*** Records provided Section Begins ***

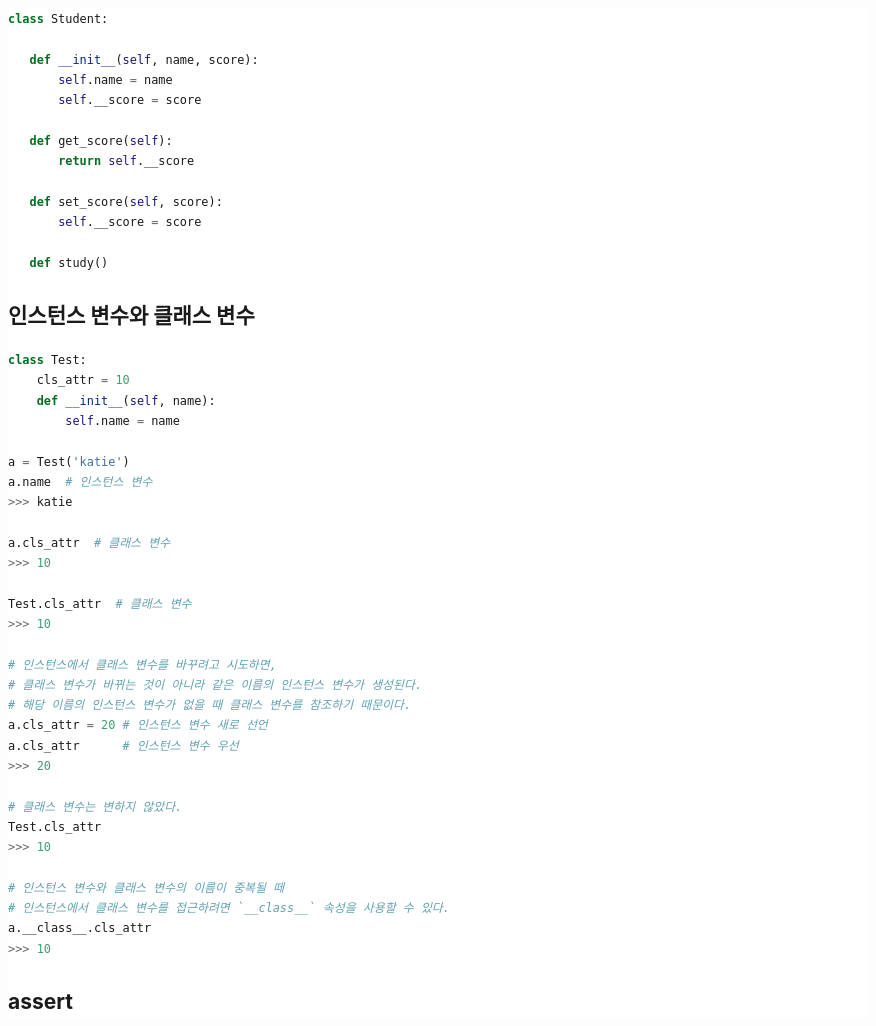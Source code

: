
```python
class Student:
	
   def __init__(self, name, score):
       self.name = name
       self.__score = score

   def get_score(self):
       return self.__score

   def set_score(self, score):
       self.__score = score
    
   def study()
```


## 인스턴스 변수와 클래스 변수

```python
class Test:
	cls_attr = 10
	def __init__(self, name):
		self.name = name

a = Test('katie')
a.name  # 인스턴스 변수
>>> katie

a.cls_attr  # 클래스 변수
>>> 10

Test.cls_attr  # 클래스 변수
>>> 10

# 인스턴스에서 클래스 변수를 바꾸려고 시도하면, 
# 클래스 변수가 바뀌는 것이 아니라 같은 이름의 인스턴스 변수가 생성된다.
# 해당 이름의 인스턴스 변수가 없을 때 클래스 변수를 참조하기 때문이다. 
a.cls_attr = 20	# 인스턴스 변수 새로 선언
a.cls_attr		# 인스턴스 변수 우선
>>> 20

# 클래스 변수는 변하지 않았다.
Test.cls_attr
>>> 10

# 인스턴스 변수와 클래스 변수의 이름이 중복될 떼
# 인스턴스에서 클래스 변수를 접근하려면 `__class__` 속성을 사용할 수 있다. 
a.__class__.cls_attr
>>> 10
```

## assert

*** Records provided Section Ends ***

◆ **Task requirements**
Exact copy, no images: rewrite the entire listing above.

◆ **Output of the task**
Source code

:
```python
class Student:
	
   def __init__(self, name, score):
       self.name = name
       self.__score = score

   def get_score(self):
       return self.__score

   def set_score(self, score):
       self.__score = score
    
   def study()
```


## 인스턴스 변수와 클래스 변수

```python
class Test:
	cls_attr = 10
	def __init__(self, name):
		self.name = name

a = Test('katie')
a.name  # 인스턴스 변수
>>> katie

a.cls_attr  # 클래스 변수
>>> 10

Test.cls_attr  # 클래스 변수
>>> 10

# 인스턴스에서 클래스 변수를 바꾸려고 시도하면, 
# 클래스 변수가 바뀌는 것이 아니라 같은 이름의 인스턴스 변수가 생성된다.
# 해당 이름의 인스턴스 변수가 없을 때 클래스 변수를 참조하기 때문이다. 
a.cls_attr = 20	# 인스턴스 변수 새로 선언
a.cls_attr		# 인스턴스 변수 우선
>>> 20

# 클래스 변수는 변하지 않았다.
Test.cls_attr
>>> 10

# 인스턴스 변수와 클래스 변수의 이름이 중복될 떼
# 인스턴스에서 클래스 변수를 접근하려면 `__class__` 속성을 사용할 수 있다. 
a.__class__.cls_attr
>>> 10
```

## assert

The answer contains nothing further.